◆ **Collection entries**:
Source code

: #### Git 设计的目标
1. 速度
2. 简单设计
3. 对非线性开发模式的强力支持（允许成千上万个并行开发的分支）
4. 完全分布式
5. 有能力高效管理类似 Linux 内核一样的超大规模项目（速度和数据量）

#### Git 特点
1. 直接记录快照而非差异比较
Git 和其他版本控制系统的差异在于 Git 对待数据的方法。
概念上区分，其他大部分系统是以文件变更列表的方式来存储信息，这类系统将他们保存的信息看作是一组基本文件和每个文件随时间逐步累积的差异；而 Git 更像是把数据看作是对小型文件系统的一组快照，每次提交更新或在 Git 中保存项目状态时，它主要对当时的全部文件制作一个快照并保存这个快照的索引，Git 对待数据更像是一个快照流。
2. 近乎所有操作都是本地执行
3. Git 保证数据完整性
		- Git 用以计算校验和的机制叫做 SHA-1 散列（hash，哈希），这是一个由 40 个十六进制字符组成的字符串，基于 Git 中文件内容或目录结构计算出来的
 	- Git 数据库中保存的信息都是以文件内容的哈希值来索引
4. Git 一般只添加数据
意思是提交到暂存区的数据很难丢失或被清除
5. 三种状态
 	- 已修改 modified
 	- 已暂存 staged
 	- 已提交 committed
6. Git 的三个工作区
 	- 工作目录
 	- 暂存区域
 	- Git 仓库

◆ **WHAT IS BEING ASKED**:
From the first record to the last, print each one exactly.

◆ **ANSWER TO THE EXERCISE**:
Source code

: #### Git 设计的目标
1. 速度
2. 简单设计
3. 对非线性开发模式的强力支持（允许成千上万个并行开发的分支）
4. 完全分布式
5. 有能力高效管理类似 Linux 内核一样的超大规模项目（速度和数据量）

#### Git 特点
1. 直接记录快照而非差异比较
Git 和其他版本控制系统的差异在于 Git 对待数据的方法。
概念上区分，其他大部分系统是以文件变更列表的方式来存储信息，这类系统将他们保存的信息看作是一组基本文件和每个文件随时间逐步累积的差异；而 Git 更像是把数据看作是对小型文件系统的一组快照，每次提交更新或在 Git 中保存项目状态时，它主要对当时的全部文件制作一个快照并保存这个快照的索引，Git 对待数据更像是一个快照流。
2. 近乎所有操作都是本地执行
3. Git 保证数据完整性
		- Git 用以计算校验和的机制叫做 SHA-1 散列（hash，哈希），这是一个由 40 个十六进制字符组成的字符串，基于 Git 中文件内容或目录结构计算出来的
 	- Git 数据库中保存的信息都是以文件内容的哈希值来索引
4. Git 一般只添加数据
意思是提交到暂存区的数据很难丢失或被清除
5. 三种状态
 	- 已修改 modified
 	- 已暂存 staged
 	- 已提交 committed
6. Git 的三个工作区
 	- 工作目录
 	- 暂存区域
 	- Git 仓库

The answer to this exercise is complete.